* [Your goal]: Wherever the listing has a line with the string "commutes", copy that line out.

* [Given records]:

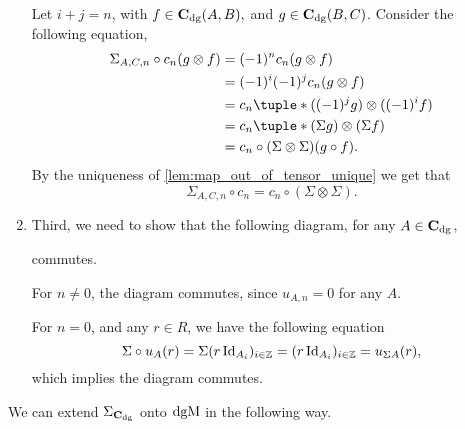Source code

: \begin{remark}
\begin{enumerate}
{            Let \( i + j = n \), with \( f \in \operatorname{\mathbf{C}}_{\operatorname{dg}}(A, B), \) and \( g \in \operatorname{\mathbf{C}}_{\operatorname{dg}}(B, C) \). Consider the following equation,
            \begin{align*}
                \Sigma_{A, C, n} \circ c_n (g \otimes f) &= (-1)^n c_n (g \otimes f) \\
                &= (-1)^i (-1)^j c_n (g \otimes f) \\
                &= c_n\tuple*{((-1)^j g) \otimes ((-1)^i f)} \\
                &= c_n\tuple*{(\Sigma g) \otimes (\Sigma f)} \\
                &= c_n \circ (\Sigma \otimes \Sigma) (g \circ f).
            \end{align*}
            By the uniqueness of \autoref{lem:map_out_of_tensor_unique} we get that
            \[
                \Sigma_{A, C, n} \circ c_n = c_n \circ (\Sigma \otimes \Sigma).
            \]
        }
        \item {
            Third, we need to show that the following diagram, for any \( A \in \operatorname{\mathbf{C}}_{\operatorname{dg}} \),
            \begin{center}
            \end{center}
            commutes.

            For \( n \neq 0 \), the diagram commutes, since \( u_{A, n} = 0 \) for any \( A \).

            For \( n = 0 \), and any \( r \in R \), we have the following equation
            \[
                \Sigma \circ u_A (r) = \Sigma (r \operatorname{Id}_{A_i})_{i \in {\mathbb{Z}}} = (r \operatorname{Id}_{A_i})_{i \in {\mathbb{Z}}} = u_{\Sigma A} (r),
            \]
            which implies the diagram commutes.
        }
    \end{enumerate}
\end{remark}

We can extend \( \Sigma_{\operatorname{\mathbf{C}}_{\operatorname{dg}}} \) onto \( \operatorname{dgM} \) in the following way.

==

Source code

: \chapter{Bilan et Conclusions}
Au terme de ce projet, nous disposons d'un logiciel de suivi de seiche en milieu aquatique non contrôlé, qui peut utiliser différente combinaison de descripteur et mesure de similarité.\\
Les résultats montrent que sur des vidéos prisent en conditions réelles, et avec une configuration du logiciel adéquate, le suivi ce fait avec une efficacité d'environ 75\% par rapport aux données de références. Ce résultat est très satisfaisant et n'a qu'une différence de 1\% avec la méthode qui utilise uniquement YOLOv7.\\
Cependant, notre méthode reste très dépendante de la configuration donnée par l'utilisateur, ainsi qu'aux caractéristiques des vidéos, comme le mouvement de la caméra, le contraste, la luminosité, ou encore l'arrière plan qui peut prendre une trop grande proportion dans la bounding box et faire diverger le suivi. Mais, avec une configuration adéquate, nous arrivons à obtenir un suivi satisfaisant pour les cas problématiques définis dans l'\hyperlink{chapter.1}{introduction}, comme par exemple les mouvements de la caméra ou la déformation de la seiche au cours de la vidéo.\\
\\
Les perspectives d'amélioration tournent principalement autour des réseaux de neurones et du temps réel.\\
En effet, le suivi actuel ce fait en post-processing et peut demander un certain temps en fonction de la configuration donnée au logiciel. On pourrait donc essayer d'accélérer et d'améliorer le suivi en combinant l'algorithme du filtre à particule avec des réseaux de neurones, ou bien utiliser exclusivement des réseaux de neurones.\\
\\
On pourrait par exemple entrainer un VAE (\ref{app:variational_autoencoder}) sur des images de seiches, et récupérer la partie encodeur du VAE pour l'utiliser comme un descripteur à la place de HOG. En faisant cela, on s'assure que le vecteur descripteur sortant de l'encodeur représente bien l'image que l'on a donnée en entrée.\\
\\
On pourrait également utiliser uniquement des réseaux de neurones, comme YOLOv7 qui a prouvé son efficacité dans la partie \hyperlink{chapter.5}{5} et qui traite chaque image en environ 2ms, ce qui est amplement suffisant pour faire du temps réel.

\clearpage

* [Result]:
            commutes.
            For \( n \neq 0 \), the diagram commutes, since \( u_{A, n} = 0 \) for any \( A \).
            which implies the diagram commutes.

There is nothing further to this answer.